Kaum irgendwo, tatsächlich.
Das ist einer der Umstände, der wahrscheinlich schon Stunden nach den
Massenmorden vom 11. September Verschwörungstheoretiker zu wilden Mutmassungen
inspirierte. Ja, die Fotos des getroffenen Pentagon zeigen weniger
Schäden,
als man vermuten würde, wenn eine satt betankte Boeing 757 in ein Gebäude
einschlägt. Ja, auf den Fotos sind sehr wenig Trümmer zu sehen.

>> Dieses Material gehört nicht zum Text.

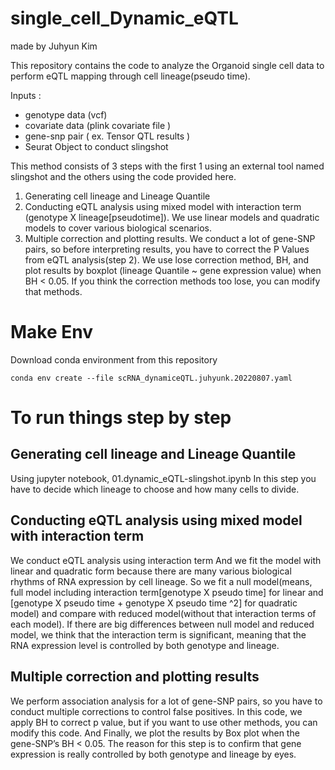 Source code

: # single_cell_Dynamic_eQTL
made by Juhyun Kim

This repository contains the code to analyze the Organoid single cell data to perform eQTL mapping through cell lineage(pseudo time). 

Inputs :
* genotype data (vcf)
* covariate data (plink covariate file )
* gene-snp pair ( ex. Tensor QTL results )
* Seurat Object to conduct slingshot

This method consists of 3 steps with the first 1 using an external tool named slingshot and the others using the code provided here.

1. Generating cell lineage and Lineage Quantile
2. Conducting eQTL analysis using mixed model with interaction term (genotype X lineage[pseudotime]). We use linear models and quadratic models to cover various biological scenarios.
3. Multiple correction and plotting results. We conduct a lot of gene-SNP pairs, so before interpreting results, you have to correct the P Values from eQTL analysis(step 2). We use lose correction method, BH, and plot results by boxplot (lineage Quantile ~ gene expression value) when BH < 0.05. If you think the correction methods too lose, you can modify that methods. 

# Make Env
Download conda environment from this repository
```shell
conda env create --file scRNA_dynamiceQTL.juhyunk.20220807.yaml
```

# To run things step by step
## Generating cell lineage and Lineage Quantile
Using jupyter notebook, 01.dynamic_eQTL-slingshot.ipynb
In this step you have to decide which lineage to choose and how many cells to divide.


## Conducting eQTL analysis using mixed model with interaction term
We conduct eQTL analysis using interaction term
And we fit the model with linear and quadratic form because there are many various biological rhythms of RNA expression by cell lineage.
So we fit a null model(means, full model including interaction term[genotype X pseudo time] for linear and [genotype X pseudo time + genotype X pseudo time ^2] for quadratic model) and compare with reduced model(without that interaction terms of each model). If there are big differences between null model and reduced model, we think that the interaction term is significant, meaning that the RNA expression level is controlled by both genotype and lineage.

## Multiple correction and plotting results
We perform association analysis for a lot of gene-SNP pairs, so you have to conduct multiple corrections to control false positives. In this code, we apply BH to correct p value, but if you want to use other methods, you can modify this code. 
And Finally, we plot the results by Box plot when the gene-SNP’s BH < 0.05. The reason for this step is to confirm that gene expression is really controlled by both genotype and lineage by eyes.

Aber kann man daraus ableiten, die Attacke auf das Pentagon sei
entweder von der amerikanischen Regierung inszeniert worden. Oder aber,
zweite These: Die Erklärung, ein Passagierjet sei dort eingeschlagen,
solle nur vertuschen, dass es in Wahrheit einen erfolgreichen
Bombenanschlag auf das Sicherheits-Nervenzentrum der letzten verbliebenen
Supermacht gegeben habe?
Ja, meinen die Betreiber einer wachsenden Anzahl von Webseiten zu
diesem Thema, das seit Anfang April neuen Schwung erhalten hat: Da veröffentlichte
der französische Autor Thierry Meyssan sein Buch zu diesem Thema, "L'effroyable
imposture".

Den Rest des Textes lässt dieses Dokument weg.